After defining some site-specific variables, the dnatRpt
script
begins by parsing command-line options and opening required
files.
The two binary options turn on status report distribution
(-rpt)
and turn off verbose mode (-silent). Running dnatRpt
interactively without options will allow you to test
both the script
and your connectivity, without sending reports. The
third option allows
you to specify alternate hostname files. This option
is very useful
for running DNAT separately against different classes
of computers.
You might, for instance, group certain machines into
a separate file
and instruct DNAT to check them every hour between 7am
and 6pm. Figure 2
is an example of a hostname file.
You will notice that dnatRpt creates two temporary files.

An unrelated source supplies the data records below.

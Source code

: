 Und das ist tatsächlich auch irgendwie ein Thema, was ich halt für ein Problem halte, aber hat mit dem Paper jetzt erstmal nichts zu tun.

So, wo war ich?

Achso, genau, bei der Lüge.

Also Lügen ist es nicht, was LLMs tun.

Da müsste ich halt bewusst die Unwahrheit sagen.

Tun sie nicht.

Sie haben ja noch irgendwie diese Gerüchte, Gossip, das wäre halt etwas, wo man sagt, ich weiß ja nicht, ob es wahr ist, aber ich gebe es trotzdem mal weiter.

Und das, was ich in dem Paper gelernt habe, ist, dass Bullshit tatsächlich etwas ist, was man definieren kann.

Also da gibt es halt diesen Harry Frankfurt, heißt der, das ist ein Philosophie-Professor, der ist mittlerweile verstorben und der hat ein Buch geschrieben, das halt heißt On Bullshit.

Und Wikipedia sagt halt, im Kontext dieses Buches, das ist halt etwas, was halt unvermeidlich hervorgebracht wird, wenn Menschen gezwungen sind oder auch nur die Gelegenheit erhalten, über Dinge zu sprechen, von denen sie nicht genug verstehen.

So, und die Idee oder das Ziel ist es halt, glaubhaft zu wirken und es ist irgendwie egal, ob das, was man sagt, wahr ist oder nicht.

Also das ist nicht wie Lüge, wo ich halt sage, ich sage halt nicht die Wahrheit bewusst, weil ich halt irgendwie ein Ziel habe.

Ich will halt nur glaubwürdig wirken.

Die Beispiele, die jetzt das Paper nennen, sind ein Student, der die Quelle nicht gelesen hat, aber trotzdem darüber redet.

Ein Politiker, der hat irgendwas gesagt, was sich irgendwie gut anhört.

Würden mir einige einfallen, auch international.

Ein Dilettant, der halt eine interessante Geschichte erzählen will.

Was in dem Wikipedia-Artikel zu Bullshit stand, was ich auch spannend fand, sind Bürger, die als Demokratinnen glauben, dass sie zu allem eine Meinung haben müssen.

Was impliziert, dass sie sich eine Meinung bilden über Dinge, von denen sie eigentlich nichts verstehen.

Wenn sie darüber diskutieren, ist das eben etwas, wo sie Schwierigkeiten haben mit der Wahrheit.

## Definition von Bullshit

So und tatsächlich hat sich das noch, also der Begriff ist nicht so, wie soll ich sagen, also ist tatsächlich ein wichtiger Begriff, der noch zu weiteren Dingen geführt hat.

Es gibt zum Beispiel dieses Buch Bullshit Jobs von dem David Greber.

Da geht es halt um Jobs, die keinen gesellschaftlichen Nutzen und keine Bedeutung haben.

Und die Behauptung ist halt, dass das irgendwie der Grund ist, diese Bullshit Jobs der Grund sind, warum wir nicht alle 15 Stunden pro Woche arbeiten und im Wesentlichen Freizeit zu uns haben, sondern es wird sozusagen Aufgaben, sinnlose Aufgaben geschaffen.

One of the files contains the system status report as
shown in Figure 1.
This file is unlinked (deleted) when the script exits.
The other
file contains the names of computers which either could
not be reached
or were restarted recently. This file, shown in Figure
3, is mailed
to you by the dnatOften script to help you track down
and
solve problems.
Finally, dnatRpt enters its main loop, where each line
of
the hostname file is processed. Empty lines and comments
preceded
by a "#" are skipped; report titles enclosed
in double-quotes
are printed; and whatever is left over is considered
a hostname. The
script uses the fact that DECnet hostnames end with
a double-colon
("::") to determine the appropriate transport
protocol (TCP/IP
or DECnet).
If the remote host is to be accessed via TCP/IP, dnatRpt
sends
an ICMP echo request (ping) to determine if the host
is reachable.
If an echo reply is returned, the script uses rup to
find
the elapsed time since the last reboot. If rup fails
(for
example, if rstatd is unavailable on the remote host),
an
uptime command is attempted via rsh. If both fail
(or if ping failed), the host is flagged as "UNAVAILABLE."
This message often indicates a network problem, but
as far as your
users are concerned, it's your problem.
You can gather similar information from a VMS host by
looking at the
first line of the output of a show system command. Listing 2,
a C program called rdcl.c (described later in this
article),
executes the show system command and determines the
uptime
information. If you don't have DECnet on your DNAT hub
machine, just
don't put any DECnet node names in the hostname file.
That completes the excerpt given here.